Somerset House Studios is a space for experimentation in the centre of London connecting artists, makers and thinkers with audiences. The Studios supports artists across disciplines to push bold ideas, engage with urgent issues and experiment with new technologies. At the heart of Somerset House, the home of cultural innovators, up to 70 artists are resident at any one time for a period of between one and seven years, with a number of shorter term national and international residency programmes running alongside. The Studios develops ambitious cross disciplinary projects and creative collaborations on a range of scales, and powers Channel, Somerset House’s online space for art, ideas and the artistic process.
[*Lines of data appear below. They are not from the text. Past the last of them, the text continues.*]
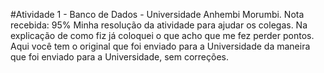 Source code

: #Atividade 1 - Banco de Dados - Universidade Anhembi Morumbi. Nota recebida: 95%
Minha resolução da atividade para ajudar os colegas. Na explicação de como fiz já coloquei o que acho que me fez perder pontos. Aqui você tem o original que foi enviado para a Universidade da maneira que foi enviado para a Universidade, sem correções. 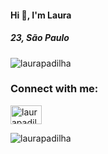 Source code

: <h4 align="left">Hi 👋, I'm Laura</h4>
<h5 align="left">23, São Paulo</h5>

<p align="left"> <img src="https://komarev.com/ghpvc/?username=laurapadilha&label=Profile%20views&color=0e75b6&style=flat" alt="laurapadilha" /> </p>

<h3 align="left">Connect with me:</h3>
<p align="left">
<a href="https://linkedin.com/in/laurapadilha" target="blank"><img align="center" src="https://cdn.jsdelivr.net/npm/simple-icons@3.0.1/icons/linkedin.svg" alt="laurapadilha" height="30" width="50" /></a>
</p>

<p><img align="center" src="https://github-readme-stats.vercel.app/api/top-langs?username=laurapadilha&show_icons=true&locale=en&layout=compact" alt="laurapadilha" /></p>
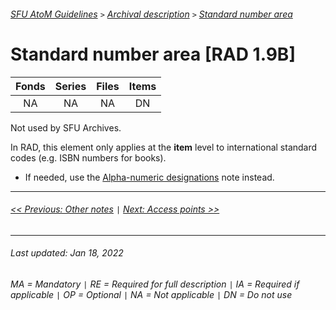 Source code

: ###### [SFU AtoM Guidelines](../README.md) `>` [Archival description](overview.md) `>` [Standard number area](overview.md#standard-number-area)

# Standard number area [RAD 1.9B]

| Fonds 	| Series 	| Files 	| Items 	|
|:-----:	|:------:	|:-----:	|:-----:	|
|   NA    |   NA    |   NA  	|   DN  	|

Not used by SFU Archives.

In RAD, this element only applies at the **item** level to international standard codes (e.g. ISBN numbers for books).
- If needed, use the [Alpha-numeric designations](other-notes.md#alpha-numberic-designations-rad-18b11) note instead.

---
###### [<< Previous: Other notes](other-notes.md) `|` [Next: Access points >>](access-points.md)
---
###### Last updated: Jan 18, 2022
###### MA = Mandatory `|` RE = Required for full description `|` IA = Required if applicable `|` OP = Optional `|` NA = Not applicable `|` DN = Do not use
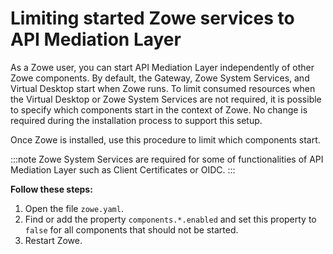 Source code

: # Limiting started Zowe services to API Mediation Layer

As a Zowe user, you can start API Mediation Layer independently of other Zowe components. 
By default, the Gateway, Zowe System Services, and Virtual Desktop start when
 Zowe runs. To limit consumed resources when the Virtual Desktop or Zowe System
 Services are not required, it is possible to specify which components start in the
 context of Zowe. No change is required during the installation process to
 support this setup.
 
Once Zowe is installed, use this procedure to limit which components start. 

:::note
Zowe System Services are required for some of functionalities of API Mediation Layer such as Client Certificates or OIDC.
:::

**Follow these steps:**

1. Open the file `zowe.yaml`.
2. Find or add the property `components.*.enabled` and set this property to `false` for all components that should not be started.
3. Restart Zowe. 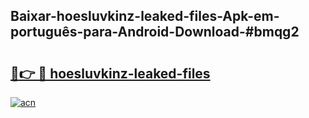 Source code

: ## Baixar-hoesluvkinz-leaked-files-Apk-em-português​-para-Android-Download-#bmqg2

# <h2><a href="https://ainizakaria.my?title=hoesluvkinz-leaked-files&ref=20M">🔗👉 🔴 hoesluvkinz-leaked-files</a></h2>

[![acn](https://github.com/user-attachments/assets/0f9c940e-d8b0-45ae-aac7-cd30a18b3e1c)](https://ainizakaria.my?title=hoesluvkinz-leaked-files&ref=20M)

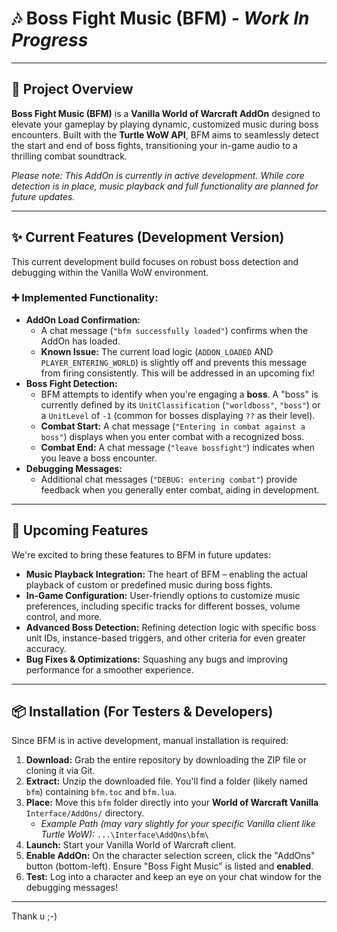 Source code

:# 🎶 Boss Fight Music (BFM) - *Work In Progress*

---

## 📜 Project Overview

**Boss Fight Music (BFM)** is a **Vanilla World of Warcraft AddOn** designed to elevate your gameplay by playing dynamic, customized music during boss encounters. Built with the **Turtle WoW API**, BFM aims to seamlessly detect the start and end of boss fights, transitioning your in-game audio to a thrilling combat soundtrack.

*Please note: This AddOn is currently in active development. While core detection is in place, music playback and full functionality are planned for future updates.*

---

## ✨ Current Features (Development Version)

This current development build focuses on robust boss detection and debugging within the Vanilla WoW environment.

### ➕ Implemented Functionality:

* **AddOn Load Confirmation:**
    * A chat message (`"bfm successfully loaded"`) confirms when the AddOn has loaded.
    * **Known Issue:** The current load logic (`ADDON_LOADED` AND `PLAYER_ENTERING_WORLD`) is slightly off and prevents this message from firing consistently. This will be addressed in an upcoming fix!
* **Boss Fight Detection:**
    * BFM attempts to identify when you're engaging a **boss**. A "boss" is currently defined by its `UnitClassification` (`"worldboss"`, `"boss"`) or a `UnitLevel` of `-1` (common for bosses displaying `??` as their level).
    * **Combat Start:** A chat message (`"Entering in combat against a boss"`) displays when you enter combat with a recognized boss.
    * **Combat End:** A chat message (`"leave bossfight"`) indicates when you leave a boss encounter.
* **Debugging Messages:**
    * Additional chat messages (`"DEBUG: entering combat"`) provide feedback when you generally enter combat, aiding in development.

---

## 🚀 Upcoming Features

We're excited to bring these features to BFM in future updates:

* **Music Playback Integration:** The heart of BFM – enabling the actual playback of custom or predefined music during boss fights.
* **In-Game Configuration:** User-friendly options to customize music preferences, including specific tracks for different bosses, volume control, and more.
* **Advanced Boss Detection:** Refining detection logic with specific boss unit IDs, instance-based triggers, and other criteria for even greater accuracy.
* **Bug Fixes & Optimizations:** Squashing any bugs and improving performance for a smoother experience.

---

## 📦 Installation (For Testers & Developers)

Since BFM is in active development, manual installation is required:

1.  **Download:** Grab the entire repository by downloading the ZIP file or cloning it via Git.
2.  **Extract:** Unzip the downloaded file. You'll find a folder (likely named `bfm`) containing `bfm.toc` and `bfm.lua`.
3.  **Place:** Move this `bfm` folder directly into your **World of Warcraft Vanilla** `Interface/AddOns/` directory.
    * *Example Path (may vary slightly for your specific Vanilla client like Turtle WoW):*
        `...\Interface\AddOns\bfm\`
4.  **Launch:** Start your Vanilla World of Warcraft client.
5.  **Enable AddOn:** On the character selection screen, click the "AddOns" button (bottom-left). Ensure "Boss Fight Music" is listed and **enabled**.
6.  **Test:** Log into a character and keep an eye on your chat window for the debugging messages!

---


Thank u ;-)
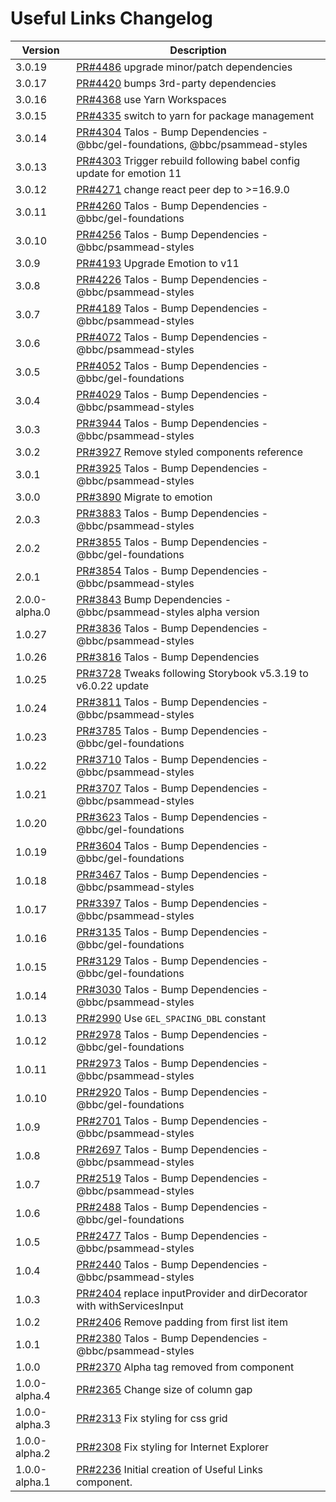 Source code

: # Useful Links Changelog

<!-- prettier-ignore -->
| Version | Description |
|---------|-------------|
| 3.0.19 | [PR#4486](https://github.com/bbc/psammead/pull/4486) upgrade minor/patch dependencies |
| 3.0.17 | [PR#4420](https://github.com/bbc/psammead/pull/4420) bumps 3rd-party dependencies |
| 3.0.16 | [PR#4368](https://github.com/bbc/psammead/pull/4368) use Yarn Workspaces |
| 3.0.15 | [PR#4335](https://github.com/bbc/psammead/pull/4335) switch to yarn for package management |
| 3.0.14 | [PR#4304](https://github.com/bbc/psammead/pull/4304) Talos - Bump Dependencies - @bbc/gel-foundations, @bbc/psammead-styles |
| 3.0.13 | [PR#4303](https://github.com/bbc/psammead/pull/4303) Trigger rebuild following babel config update for emotion 11 |
| 3.0.12 | [PR#4271](https://github.com/bbc/psammead/pull/4271) change react peer dep to >=16.9.0 |
| 3.0.11 | [PR#4260](https://github.com/bbc/psammead/pull/4260) Talos - Bump Dependencies - @bbc/gel-foundations |
| 3.0.10 | [PR#4256](https://github.com/bbc/psammead/pull/4256) Talos - Bump Dependencies - @bbc/psammead-styles |
| 3.0.9 | [PR#4193](https://github.com/bbc/psammead/pull/4193) Upgrade Emotion to v11 |
| 3.0.8 | [PR#4226](https://github.com/bbc/psammead/pull/4226) Talos - Bump Dependencies - @bbc/psammead-styles |
| 3.0.7 | [PR#4189](https://github.com/bbc/psammead/pull/4189) Talos - Bump Dependencies - @bbc/psammead-styles |
| 3.0.6 | [PR#4072](https://github.com/bbc/psammead/pull/4072) Talos - Bump Dependencies - @bbc/psammead-styles |
| 3.0.5 | [PR#4052](https://github.com/bbc/psammead/pull/4052) Talos - Bump Dependencies - @bbc/gel-foundations |
| 3.0.4 | [PR#4029](https://github.com/bbc/psammead/pull/4029) Talos - Bump Dependencies - @bbc/psammead-styles |
| 3.0.3 | [PR#3944](https://github.com/bbc/psammead/pull/3944) Talos - Bump Dependencies - @bbc/psammead-styles |
| 3.0.2 | [PR#3927](https://github.com/bbc/psammead/pull/3927) Remove styled components reference |
| 3.0.1 | [PR#3925](https://github.com/bbc/psammead/pull/3925) Talos - Bump Dependencies - @bbc/psammead-styles |
| 3.0.0 | [PR#3890](https://github.com/bbc/psammead/pull/3890) Migrate to emotion |
| 2.0.3 | [PR#3883](https://github.com/bbc/psammead/pull/3883) Talos - Bump Dependencies - @bbc/psammead-styles |
| 2.0.2 | [PR#3855](https://github.com/bbc/psammead/pull/3855) Talos - Bump Dependencies - @bbc/gel-foundations |
| 2.0.1 | [PR#3854](https://github.com/bbc/psammead/pull/3854) Talos - Bump Dependencies - @bbc/psammead-styles |
| 2.0.0-alpha.0 | [PR#3843](https://github.com/bbc/psammead/pull/3843) Bump Dependencies - @bbc/psammead-styles alpha version |
| 1.0.27 | [PR#3836](https://github.com/bbc/psammead/pull/3836) Talos - Bump Dependencies - @bbc/psammead-styles |
| 1.0.26 | [PR#3816](https://github.com/bbc/psammead/pull/3816) Talos - Bump Dependencies |
| 1.0.25 | [PR#3728](https://github.com/bbc/psammead/pull/3728) Tweaks following Storybook v5.3.19 to v6.0.22 update |
| 1.0.24 | [PR#3811](https://github.com/bbc/psammead/pull/3811) Talos - Bump Dependencies - @bbc/psammead-styles |
| 1.0.23 | [PR#3785](https://github.com/bbc/psammead/pull/3785) Talos - Bump Dependencies - @bbc/gel-foundations |
| 1.0.22 | [PR#3710](https://github.com/bbc/psammead/pull/3710) Talos - Bump Dependencies - @bbc/psammead-styles |
| 1.0.21 | [PR#3707](https://github.com/bbc/psammead/pull/3707) Talos - Bump Dependencies - @bbc/psammead-styles |
| 1.0.20 | [PR#3623](https://github.com/bbc/psammead/pull/3623) Talos - Bump Dependencies - @bbc/gel-foundations |
| 1.0.19 | [PR#3604](https://github.com/bbc/psammead/pull/3604) Talos - Bump Dependencies - @bbc/gel-foundations |
| 1.0.18 | [PR#3467](https://github.com/bbc/psammead/pull/3467) Talos - Bump Dependencies - @bbc/psammead-styles |
| 1.0.17 | [PR#3397](https://github.com/bbc/psammead/pull/3397) Talos - Bump Dependencies - @bbc/psammead-styles |
| 1.0.16 | [PR#3135](https://github.com/bbc/psammead/pull/3135) Talos - Bump Dependencies - @bbc/gel-foundations |
| 1.0.15 | [PR#3129](https://github.com/bbc/psammead/pull/3129) Talos - Bump Dependencies - @bbc/gel-foundations |
| 1.0.14 | [PR#3030](https://github.com/bbc/psammead/pull/3030) Talos - Bump Dependencies - @bbc/psammead-styles |
| 1.0.13 | [PR#2990](https://github.com/bbc/psammead/pull/2990) Use `GEL_SPACING_DBL` constant |
| 1.0.12 | [PR#2978](https://github.com/bbc/psammead/pull/2978) Talos - Bump Dependencies - @bbc/gel-foundations |
| 1.0.11 | [PR#2973](https://github.com/bbc/psammead/pull/2973) Talos - Bump Dependencies - @bbc/psammead-styles |
| 1.0.10 | [PR#2920](https://github.com/bbc/psammead/pull/2920) Talos - Bump Dependencies - @bbc/gel-foundations |
| 1.0.9 | [PR#2701](https://github.com/bbc/psammead/pull/2701) Talos - Bump Dependencies - @bbc/psammead-styles |
| 1.0.8 | [PR#2697](https://github.com/bbc/psammead/pull/2697) Talos - Bump Dependencies - @bbc/psammead-styles |
| 1.0.7 | [PR#2519](https://github.com/bbc/psammead/pull/2519) Talos - Bump Dependencies - @bbc/psammead-styles |
| 1.0.6 | [PR#2488](https://github.com/bbc/psammead/pull/2488) Talos - Bump Dependencies - @bbc/gel-foundations |
| 1.0.5 | [PR#2477](https://github.com/bbc/psammead/pull/2477) Talos - Bump Dependencies - @bbc/psammead-styles |
| 1.0.4 | [PR#2440](https://github.com/bbc/psammead/pull/2440) Talos - Bump Dependencies - @bbc/psammead-styles |
| 1.0.3 | [PR#2404](https://github.com/bbc/psammead/pull/2404) replace inputProvider and dirDecorator with withServicesInput |
| 1.0.2 | [PR#2406](https://github.com/bbc/psammead/pull/2406) Remove padding from first list item |
| 1.0.1 | [PR#2380](https://github.com/bbc/psammead/pull/2380) Talos - Bump Dependencies - @bbc/psammead-styles |
| 1.0.0 | [PR#2370](https://github.com/bbc/psammead/pull/2370) Alpha tag removed from component |
| 1.0.0-alpha.4 | [PR#2365](https://github.com/bbc/psammead/pull/2365) Change size of column gap |
| 1.0.0-alpha.3 | [PR#2313](https://github.com/bbc/psammead/pull/2313) Fix styling for css grid |
| 1.0.0-alpha.2 | [PR#2308](https://github.com/bbc/psammead/pull/2308) Fix styling for Internet Explorer |
| 1.0.0-alpha.1 | [PR#2236](https://github.com/bbc/psammead/pull/2236) Initial creation of Useful Links component. |
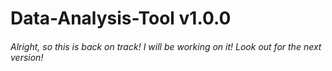 # Data-Analysis-Tool v1.0.0
###### Alright, so this is back on track! I will be working on it! Look out for the next version!
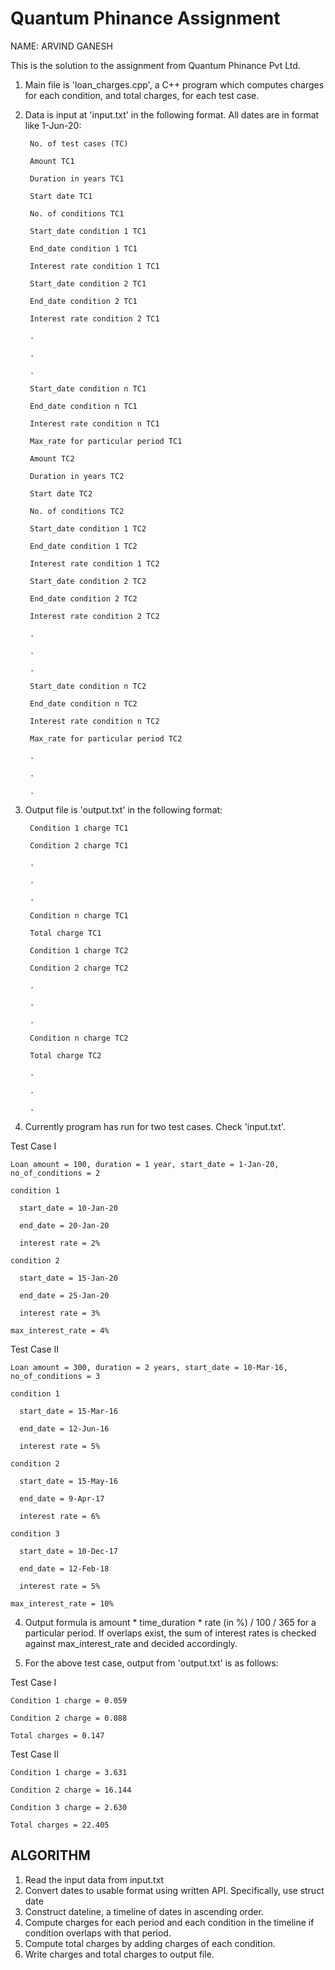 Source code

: # Quantum Phinance Assignment

NAME: ARVIND GANESH

This is the solution to the assignment from Quantum Phinance Pvt Ltd.

1. Main file is 'loan_charges.cpp', a C++ program which computes charges for each condition, and total charges, for each test case.

2. Data is input at 'input.txt' in the following format. All dates are in format like 1-Jun-20:

        No. of test cases (TC)
  
        Amount TC1
  
        Duration in years TC1
  
        Start date TC1
  
        No. of conditions TC1
  
        Start_date condition 1 TC1
  
        End_date condition 1 TC1
  
        Interest rate condition 1 TC1
  
        Start_date condition 2 TC1
  
        End_date condition 2 TC1
  
        Interest rate condition 2 TC1
  
        .
  
        .
  
        .
  
        Start_date condition n TC1
  
        End_date condition n TC1
  
        Interest rate condition n TC1
  
        Max_rate for particular period TC1
  
        Amount TC2
  
        Duration in years TC2
  
        Start date TC2
  
        No. of conditions TC2
  
        Start_date condition 1 TC2
  
        End_date condition 1 TC2
  
        Interest rate condition 1 TC2
  
        Start_date condition 2 TC2
  
        End_date condition 2 TC2
  
        Interest rate condition 2 TC2
  
        .
  
        .
  
        .
  
        Start_date condition n TC2
  
        End_date condition n TC2
  
        Interest rate condition n TC2
  
        Max_rate for particular period TC2
  
        .
  
        .
  
        .


2. Output file is 'output.txt' in the following format:

        Condition 1 charge TC1
  
        Condition 2 charge TC1
  
        .
  
        .
  
        .
  
        Condition n charge TC1
  
        Total charge TC1
  
        Condition 1 charge TC2
  
        Condition 2 charge TC2
  
        .
  
        .
  
        .
  
        Condition n charge TC2
  
        Total charge TC2
  
        .
  
        .
  
        .
  
  
3. Currently program has run for two test cases. Check 'input.txt'.
  
  Test Case I
    
    Loan amount = 100, duration = 1 year, start_date = 1-Jan-20, no_of_conditions = 2
    
    condition 1
      
      start_date = 10-Jan-20
      
      end_date = 20-Jan-20
      
      interest rate = 2%
    
    condition 2
      
      start_date = 15-Jan-20
      
      end_date = 25-Jan-20
      
      interest rate = 3%
    
    max_interest_rate = 4%
  
  Test Case II
    
    Loan amount = 300, duration = 2 years, start_date = 10-Mar-16, no_of_conditions = 3
    
    condition 1
      
      start_date = 15-Mar-16
      
      end_date = 12-Jun-16
      
      interest rate = 5%
    
    condition 2
      
      start_date = 15-May-16
      
      end_date = 9-Apr-17
      
      interest rate = 6%
    
    condition 3
      
      start_date = 10-Dec-17
      
      end_date = 12-Feb-18
      
      interest rate = 5%
    
    max_interest_rate = 10%
    
4. Output formula is amount * time_duration * rate (in %) / 100 / 365 for a particular period. If overlaps exist, the sum of interest rates
is checked against max_interest_rate and decided accordingly.


5. For the above test case, output from 'output.txt' is as follows:
  
  Test Case I
    
    Condition 1 charge = 0.059
    
    Condition 2 charge = 0.088
    
    Total charges = 0.147
  
  Test Case II
    
    Condition 1 charge = 3.631
    
    Condition 2 charge = 16.144
    
    Condition 3 charge = 2.630
    
    Total charges = 22.405


## ALGORITHM
1. Read the input data from input.txt
2. Convert dates to usable format using written API. Specifically, use struct date
3. Construct dateline, a timeline of dates in ascending order.
4. Compute charges for each period and each condition in the timeline if condition overlaps with that period.
5. Compute total charges by adding charges of each condition.
6. Write charges and total charges to output file.
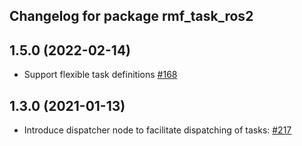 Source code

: ## Changelog for package rmf_task_ros2

1.5.0 (2022-02-14)
------------------
* Support flexible task definitions [#168](https://github.com/open-rmf/rmf_ros2/pull/168)

1.3.0 (2021-01-13)
------------------
* Introduce dispatcher node to facilitate dispatching of tasks: [#217](https://github.com/osrf/rmf_core/pull/217)
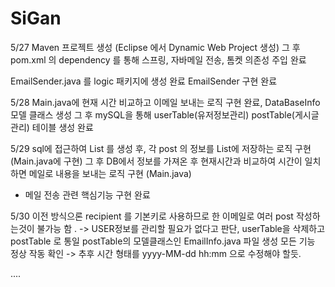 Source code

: # SiGan

5/27 Maven 프로젝트 생성 (Eclipse 에서 Dynamic Web Project 생성)
그 후 pom.xml 의 dependency 를 통해 스프링, 자바메일 전송, 톰켓 의존성 주입 완료

EmailSender.java 를 logic 패키지에 생성 완료
EmailSender 구현 완료


5/28 Main.java에 현재 시간 비교하고 이메일 보내는 로직 구현 완료, DataBaseInfo 모델 클래스 생성
그 후 mySQL을 통해 userTable(유저정보관리) postTable(게시글관리) 테이블 생성 완료

5/29 sql에 접근하여 List 를 생성 후, 각 post 의 정보를 List에 저장하는 로직 구현(Main.java에 구현)
그 후 DB에서 정보를 가져온 후 현재시간과 비교하여 시간이 일치하면 메일로 내용을 보내는 로직 구현 (Main.java)
- 메일 전송 관련 핵심기능 구현 완료

5/30 
이전 방식으론 recipient 를 기본키로 사용하므로 한 이메일로 여러 post 작성하는것이 불가능 함 . -> 
USER정보를 관리할 필요가 없다고 판단, userTable을 삭제하고 postTable 로 통일
postTable의 모델클래스인 EmailInfo.java 파일 생성
모든 기능 정상 작동 확인 -> 추후 시간 형태를 yyyy-MM-dd hh:mm 으로 수정해야 할듯.

....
School of Digital Arts (SODA) at Manchester Metropolitan University is a purpose‑built, interdisciplinary school at one of the UK’s leading universities. Offering industry informed courses and specialist spaces with the latest technologies, SODA is a £35M investment into the workspaces, networks, teaching and research that will drive the next generation of creative content. A proud part of Manchester Met, we build on the creative, science, tech and business strengths of a university whose research is rated as ‘world-leading’ and is changing the way we live, work, learn and play.

n-Space is curated by Linda Rocco for Somerset House Studios, and supported by the Rothschild Foundation.